Recorded data
= Beginning of Section =
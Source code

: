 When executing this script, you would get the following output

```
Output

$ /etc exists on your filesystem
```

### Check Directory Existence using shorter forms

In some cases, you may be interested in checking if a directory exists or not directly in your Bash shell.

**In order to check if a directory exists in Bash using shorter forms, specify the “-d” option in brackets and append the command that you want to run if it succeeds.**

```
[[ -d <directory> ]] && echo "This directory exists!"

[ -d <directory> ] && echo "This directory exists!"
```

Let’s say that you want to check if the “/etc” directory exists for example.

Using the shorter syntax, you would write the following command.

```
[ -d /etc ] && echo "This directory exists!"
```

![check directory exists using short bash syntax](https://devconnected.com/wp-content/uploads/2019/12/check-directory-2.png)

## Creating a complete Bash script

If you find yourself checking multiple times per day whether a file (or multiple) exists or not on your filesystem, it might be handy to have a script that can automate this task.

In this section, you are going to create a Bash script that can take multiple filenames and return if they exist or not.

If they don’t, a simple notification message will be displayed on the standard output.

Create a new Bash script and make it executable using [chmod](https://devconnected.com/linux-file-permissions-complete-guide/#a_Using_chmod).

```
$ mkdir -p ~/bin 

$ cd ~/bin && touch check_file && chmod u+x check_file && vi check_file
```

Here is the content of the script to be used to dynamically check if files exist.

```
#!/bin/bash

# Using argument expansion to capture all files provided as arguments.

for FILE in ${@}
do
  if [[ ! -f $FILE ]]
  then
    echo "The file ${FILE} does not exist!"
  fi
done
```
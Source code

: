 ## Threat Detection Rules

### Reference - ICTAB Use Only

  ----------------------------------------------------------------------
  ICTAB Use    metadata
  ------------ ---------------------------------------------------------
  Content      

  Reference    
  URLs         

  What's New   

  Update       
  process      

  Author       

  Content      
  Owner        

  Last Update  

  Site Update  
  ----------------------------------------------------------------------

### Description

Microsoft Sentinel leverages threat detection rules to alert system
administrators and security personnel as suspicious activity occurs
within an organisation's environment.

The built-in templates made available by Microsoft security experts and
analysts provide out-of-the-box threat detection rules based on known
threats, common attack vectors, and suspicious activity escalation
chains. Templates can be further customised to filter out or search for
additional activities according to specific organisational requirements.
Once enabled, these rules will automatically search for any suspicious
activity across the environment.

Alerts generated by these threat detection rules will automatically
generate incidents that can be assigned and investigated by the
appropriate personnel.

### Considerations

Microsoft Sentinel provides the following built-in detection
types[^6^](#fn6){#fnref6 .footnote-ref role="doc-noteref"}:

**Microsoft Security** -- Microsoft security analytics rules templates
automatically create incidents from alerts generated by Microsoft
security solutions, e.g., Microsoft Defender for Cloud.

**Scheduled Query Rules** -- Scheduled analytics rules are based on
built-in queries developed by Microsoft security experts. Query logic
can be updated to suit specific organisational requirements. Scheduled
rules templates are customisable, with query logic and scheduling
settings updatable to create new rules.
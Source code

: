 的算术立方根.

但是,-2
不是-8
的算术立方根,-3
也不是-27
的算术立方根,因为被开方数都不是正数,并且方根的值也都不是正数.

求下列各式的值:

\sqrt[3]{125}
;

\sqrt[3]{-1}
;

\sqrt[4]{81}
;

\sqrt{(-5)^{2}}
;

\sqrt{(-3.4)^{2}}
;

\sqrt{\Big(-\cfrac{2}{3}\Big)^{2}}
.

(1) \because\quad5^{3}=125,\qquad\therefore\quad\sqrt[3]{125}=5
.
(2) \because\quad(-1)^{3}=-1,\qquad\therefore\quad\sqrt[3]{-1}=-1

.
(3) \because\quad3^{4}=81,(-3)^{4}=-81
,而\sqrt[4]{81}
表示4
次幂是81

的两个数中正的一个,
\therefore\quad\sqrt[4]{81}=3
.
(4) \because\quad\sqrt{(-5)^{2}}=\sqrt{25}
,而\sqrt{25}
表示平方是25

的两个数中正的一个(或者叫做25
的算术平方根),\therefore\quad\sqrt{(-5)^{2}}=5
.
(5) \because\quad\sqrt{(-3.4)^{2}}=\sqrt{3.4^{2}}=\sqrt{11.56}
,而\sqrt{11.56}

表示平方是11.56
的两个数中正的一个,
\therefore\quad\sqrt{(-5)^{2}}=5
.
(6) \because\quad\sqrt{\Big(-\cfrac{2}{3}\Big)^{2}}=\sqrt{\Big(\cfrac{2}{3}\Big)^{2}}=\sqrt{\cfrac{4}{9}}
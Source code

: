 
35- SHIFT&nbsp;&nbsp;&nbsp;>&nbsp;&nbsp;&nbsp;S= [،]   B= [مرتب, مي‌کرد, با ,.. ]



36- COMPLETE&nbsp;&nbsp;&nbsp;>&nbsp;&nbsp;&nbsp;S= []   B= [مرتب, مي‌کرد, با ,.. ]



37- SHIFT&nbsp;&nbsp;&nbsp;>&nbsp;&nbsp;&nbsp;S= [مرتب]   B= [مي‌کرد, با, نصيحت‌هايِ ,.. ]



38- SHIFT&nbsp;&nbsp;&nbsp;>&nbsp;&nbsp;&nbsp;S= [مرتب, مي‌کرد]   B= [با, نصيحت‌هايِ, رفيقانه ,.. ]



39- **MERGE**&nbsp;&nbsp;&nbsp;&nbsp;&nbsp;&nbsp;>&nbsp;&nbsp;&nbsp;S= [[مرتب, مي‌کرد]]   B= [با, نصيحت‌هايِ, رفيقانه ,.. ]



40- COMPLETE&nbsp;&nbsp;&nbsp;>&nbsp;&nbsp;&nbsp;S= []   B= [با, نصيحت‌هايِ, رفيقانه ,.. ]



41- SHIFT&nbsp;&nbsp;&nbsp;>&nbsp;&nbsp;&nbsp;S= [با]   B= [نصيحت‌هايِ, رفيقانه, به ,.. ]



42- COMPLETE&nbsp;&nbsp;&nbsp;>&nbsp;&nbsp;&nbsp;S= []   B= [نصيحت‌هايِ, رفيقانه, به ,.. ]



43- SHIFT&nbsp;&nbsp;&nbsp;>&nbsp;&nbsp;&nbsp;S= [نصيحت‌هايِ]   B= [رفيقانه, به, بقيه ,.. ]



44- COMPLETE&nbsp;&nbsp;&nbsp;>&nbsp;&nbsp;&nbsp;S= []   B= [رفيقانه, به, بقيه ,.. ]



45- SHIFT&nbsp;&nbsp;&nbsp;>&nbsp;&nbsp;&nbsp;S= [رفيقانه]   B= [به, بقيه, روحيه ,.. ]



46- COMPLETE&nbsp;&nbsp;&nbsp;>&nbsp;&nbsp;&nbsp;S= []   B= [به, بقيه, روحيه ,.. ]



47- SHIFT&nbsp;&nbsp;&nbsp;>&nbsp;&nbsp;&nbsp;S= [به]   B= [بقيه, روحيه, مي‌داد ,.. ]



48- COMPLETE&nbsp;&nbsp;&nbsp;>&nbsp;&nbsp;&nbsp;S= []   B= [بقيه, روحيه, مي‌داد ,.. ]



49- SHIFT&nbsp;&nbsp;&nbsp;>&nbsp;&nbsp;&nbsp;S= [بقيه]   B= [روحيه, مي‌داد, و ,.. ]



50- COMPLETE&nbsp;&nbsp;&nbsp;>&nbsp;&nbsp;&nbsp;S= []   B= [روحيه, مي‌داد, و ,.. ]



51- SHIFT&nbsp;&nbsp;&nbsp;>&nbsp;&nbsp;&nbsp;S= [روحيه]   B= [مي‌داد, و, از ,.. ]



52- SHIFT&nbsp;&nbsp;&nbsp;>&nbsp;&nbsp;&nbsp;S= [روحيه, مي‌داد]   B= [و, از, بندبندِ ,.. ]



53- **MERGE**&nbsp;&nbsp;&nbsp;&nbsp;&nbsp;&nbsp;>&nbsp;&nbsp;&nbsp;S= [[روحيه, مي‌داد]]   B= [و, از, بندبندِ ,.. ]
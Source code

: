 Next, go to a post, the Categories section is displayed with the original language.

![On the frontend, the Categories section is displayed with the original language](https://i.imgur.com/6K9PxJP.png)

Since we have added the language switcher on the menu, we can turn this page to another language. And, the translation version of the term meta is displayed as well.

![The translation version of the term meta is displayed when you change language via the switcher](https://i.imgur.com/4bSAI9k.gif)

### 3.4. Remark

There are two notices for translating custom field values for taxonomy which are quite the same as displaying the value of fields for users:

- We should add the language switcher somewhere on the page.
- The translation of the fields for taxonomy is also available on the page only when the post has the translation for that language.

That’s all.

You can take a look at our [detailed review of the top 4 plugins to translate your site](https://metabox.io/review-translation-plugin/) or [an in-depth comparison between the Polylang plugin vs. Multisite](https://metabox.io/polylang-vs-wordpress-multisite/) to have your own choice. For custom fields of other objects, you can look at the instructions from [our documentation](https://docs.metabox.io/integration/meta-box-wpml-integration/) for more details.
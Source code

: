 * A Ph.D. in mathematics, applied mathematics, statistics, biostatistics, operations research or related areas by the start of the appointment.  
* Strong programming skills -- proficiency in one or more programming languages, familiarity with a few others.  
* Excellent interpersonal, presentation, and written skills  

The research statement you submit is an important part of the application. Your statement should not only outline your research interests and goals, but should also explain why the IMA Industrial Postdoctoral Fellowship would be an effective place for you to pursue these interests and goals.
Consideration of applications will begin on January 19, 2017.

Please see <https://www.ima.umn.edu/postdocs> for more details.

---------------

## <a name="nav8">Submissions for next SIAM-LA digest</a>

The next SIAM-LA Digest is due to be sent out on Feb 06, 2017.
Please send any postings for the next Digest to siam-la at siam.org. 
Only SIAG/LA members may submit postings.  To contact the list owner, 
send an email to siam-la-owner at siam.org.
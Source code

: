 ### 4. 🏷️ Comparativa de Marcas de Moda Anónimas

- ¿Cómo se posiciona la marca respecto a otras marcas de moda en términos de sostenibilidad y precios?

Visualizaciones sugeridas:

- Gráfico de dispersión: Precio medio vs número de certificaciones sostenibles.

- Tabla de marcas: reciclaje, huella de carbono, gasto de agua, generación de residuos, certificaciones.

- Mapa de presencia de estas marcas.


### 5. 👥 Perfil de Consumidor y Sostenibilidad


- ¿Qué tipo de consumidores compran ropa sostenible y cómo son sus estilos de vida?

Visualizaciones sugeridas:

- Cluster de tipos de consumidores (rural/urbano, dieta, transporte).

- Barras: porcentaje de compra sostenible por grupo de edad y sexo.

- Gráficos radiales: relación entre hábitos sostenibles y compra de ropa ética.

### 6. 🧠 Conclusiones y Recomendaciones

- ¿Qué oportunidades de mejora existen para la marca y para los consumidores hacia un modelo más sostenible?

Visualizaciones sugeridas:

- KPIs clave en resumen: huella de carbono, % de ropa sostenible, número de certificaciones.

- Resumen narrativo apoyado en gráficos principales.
= End of Section =
From the records above, print exactly the lines that run from the line with "directory exists using" to the line with "In this section, you", inclusive.

### COMPLETED TASK
![check directory exists using short bash syntax](https://devconnected.com/wp-content/uploads/2019/12/check-directory-2.png)

## Creating a complete Bash script

If you find yourself checking multiple times per day whether a file (or multiple) exists or not on your filesystem, it might be handy to have a script that can automate this task.

In this section, you are going to create a Bash script that can take multiple filenames and return if they exist or not.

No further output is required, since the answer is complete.